NEW YORK--(BUSINESS WIRE)--California water utilities should be able to manage the state's drought emergency in the near term, Fitch Ratings says. However, a more severe or longer than typical drought could pressure import and surface water-dependent utilities even as those with significant ground water supplies should maintain their financial stability.
In a prolonged drought, a simultaneous increase in water prices and reduction in usage would put import-dependent utilities under pressure, forcing large and difficult-to-impose rate increases. Water utilities with significant ground water supplies in basins that haven't been over pumped, utilities that have invested heavily in alternate supplies like water recycling, and surface water purveyors with very high priority water rights would have ample supplies to sell, outperforming peers.

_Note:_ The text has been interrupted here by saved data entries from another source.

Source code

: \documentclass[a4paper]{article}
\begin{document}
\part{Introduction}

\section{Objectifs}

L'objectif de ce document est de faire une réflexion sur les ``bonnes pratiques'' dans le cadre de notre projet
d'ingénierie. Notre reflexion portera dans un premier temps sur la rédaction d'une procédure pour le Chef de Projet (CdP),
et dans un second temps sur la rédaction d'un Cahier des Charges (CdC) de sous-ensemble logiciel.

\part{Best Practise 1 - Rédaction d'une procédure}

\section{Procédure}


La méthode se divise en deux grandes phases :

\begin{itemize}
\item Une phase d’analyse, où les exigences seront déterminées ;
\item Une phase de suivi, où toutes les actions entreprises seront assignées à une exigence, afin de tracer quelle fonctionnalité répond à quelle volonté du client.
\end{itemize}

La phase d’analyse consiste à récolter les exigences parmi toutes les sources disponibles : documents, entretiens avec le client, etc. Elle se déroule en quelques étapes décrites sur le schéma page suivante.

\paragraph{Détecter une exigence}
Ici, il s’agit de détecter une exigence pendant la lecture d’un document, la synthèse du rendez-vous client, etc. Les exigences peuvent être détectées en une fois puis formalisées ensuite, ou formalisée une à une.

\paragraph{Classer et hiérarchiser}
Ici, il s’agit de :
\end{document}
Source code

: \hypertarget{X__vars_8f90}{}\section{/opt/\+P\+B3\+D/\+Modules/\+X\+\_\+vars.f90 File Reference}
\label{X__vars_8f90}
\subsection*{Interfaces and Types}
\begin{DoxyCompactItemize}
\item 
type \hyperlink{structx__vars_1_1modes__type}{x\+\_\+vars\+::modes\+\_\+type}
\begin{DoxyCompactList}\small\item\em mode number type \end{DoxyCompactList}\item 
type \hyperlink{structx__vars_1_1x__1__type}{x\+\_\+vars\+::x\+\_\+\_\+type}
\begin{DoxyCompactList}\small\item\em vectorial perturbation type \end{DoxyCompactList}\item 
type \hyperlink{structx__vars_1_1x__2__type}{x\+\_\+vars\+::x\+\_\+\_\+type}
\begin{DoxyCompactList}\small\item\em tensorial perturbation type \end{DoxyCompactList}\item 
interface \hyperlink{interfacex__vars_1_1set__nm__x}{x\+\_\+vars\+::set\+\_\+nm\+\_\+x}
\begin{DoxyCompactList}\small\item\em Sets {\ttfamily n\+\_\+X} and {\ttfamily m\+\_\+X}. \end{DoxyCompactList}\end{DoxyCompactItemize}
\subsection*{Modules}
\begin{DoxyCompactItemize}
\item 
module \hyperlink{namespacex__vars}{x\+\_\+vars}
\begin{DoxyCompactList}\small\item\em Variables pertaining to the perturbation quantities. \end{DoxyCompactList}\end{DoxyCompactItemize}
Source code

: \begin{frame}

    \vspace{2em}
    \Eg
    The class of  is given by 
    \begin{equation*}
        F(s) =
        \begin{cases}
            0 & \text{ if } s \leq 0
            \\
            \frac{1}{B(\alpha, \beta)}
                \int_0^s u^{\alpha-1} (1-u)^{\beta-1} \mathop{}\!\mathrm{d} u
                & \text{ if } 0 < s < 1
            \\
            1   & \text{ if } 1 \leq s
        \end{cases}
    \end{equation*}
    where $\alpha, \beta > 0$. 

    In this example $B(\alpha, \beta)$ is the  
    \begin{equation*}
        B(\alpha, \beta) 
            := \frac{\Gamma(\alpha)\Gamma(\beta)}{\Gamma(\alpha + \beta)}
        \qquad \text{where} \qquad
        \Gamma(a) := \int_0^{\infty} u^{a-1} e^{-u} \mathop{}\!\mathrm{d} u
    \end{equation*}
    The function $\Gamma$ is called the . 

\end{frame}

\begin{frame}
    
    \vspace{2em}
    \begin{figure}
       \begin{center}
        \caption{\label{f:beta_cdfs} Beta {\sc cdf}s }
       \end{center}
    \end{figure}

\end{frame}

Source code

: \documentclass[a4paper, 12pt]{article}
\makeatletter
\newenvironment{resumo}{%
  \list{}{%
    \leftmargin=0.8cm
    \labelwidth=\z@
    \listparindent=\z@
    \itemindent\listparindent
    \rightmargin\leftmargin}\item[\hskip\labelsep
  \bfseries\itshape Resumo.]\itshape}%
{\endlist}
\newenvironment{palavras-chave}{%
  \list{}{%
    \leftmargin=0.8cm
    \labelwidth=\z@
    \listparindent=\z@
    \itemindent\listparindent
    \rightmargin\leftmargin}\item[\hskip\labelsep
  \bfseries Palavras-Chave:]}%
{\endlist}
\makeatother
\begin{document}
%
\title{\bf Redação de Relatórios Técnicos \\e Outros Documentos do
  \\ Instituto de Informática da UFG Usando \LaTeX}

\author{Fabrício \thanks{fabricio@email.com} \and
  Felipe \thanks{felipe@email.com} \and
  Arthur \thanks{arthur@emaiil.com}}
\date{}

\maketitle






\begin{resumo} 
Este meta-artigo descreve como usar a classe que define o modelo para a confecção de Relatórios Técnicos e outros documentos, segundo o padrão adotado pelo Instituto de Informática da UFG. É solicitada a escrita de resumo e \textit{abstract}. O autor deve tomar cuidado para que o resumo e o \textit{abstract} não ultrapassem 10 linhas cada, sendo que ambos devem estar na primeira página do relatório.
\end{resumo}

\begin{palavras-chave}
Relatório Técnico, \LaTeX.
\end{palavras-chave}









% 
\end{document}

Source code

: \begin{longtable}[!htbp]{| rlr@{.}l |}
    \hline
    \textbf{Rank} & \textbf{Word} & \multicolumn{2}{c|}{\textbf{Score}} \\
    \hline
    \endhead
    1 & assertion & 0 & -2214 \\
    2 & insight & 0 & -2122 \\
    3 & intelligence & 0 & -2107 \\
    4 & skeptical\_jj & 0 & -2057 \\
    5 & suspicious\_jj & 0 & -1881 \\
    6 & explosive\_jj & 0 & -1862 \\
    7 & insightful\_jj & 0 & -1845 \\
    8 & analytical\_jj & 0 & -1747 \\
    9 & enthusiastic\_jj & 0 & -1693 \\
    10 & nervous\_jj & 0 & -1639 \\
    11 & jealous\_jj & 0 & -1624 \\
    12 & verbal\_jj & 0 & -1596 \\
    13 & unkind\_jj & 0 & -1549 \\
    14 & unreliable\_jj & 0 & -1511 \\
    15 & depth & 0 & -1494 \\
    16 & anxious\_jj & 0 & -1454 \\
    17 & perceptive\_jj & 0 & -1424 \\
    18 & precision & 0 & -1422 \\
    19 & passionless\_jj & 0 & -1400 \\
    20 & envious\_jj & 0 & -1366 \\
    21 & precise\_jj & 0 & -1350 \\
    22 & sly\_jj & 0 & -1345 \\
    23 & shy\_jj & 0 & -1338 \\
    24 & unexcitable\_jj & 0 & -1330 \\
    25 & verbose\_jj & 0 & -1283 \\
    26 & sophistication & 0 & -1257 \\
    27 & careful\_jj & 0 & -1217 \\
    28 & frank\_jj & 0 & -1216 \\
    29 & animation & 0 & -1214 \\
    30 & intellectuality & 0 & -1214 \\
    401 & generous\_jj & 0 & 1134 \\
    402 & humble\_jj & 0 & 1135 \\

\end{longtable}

Fitch expects revenue reductions in 2014 and 2015 to be less severe than those in the 2007-2009 drought as sales are currently lower than when utilities experienced the dual impact of economic recession and drought conditions. Also, many utilities adopted drought rates following 2007-2009 or will have corresponding expenditure reductions in their purchased water costs.
California just finished the driest calendar year on record, according to the California Department of Water Resources. The current wet season has also been extraordinarily dry, marking a third dry year for the most populous U.S. state. Governor Jerry Brown asked the state's residents to cut water use by 20% while declaring a drought emergency and hinting that mandatory rationing may be required in the months ahead. The California State Water Project, which serves two-thirds of the state's population, late last year announced an initial allocation of water for 2014 at just 5% of contracted amounts. Water rationing is likely to begin in earnest in 2014.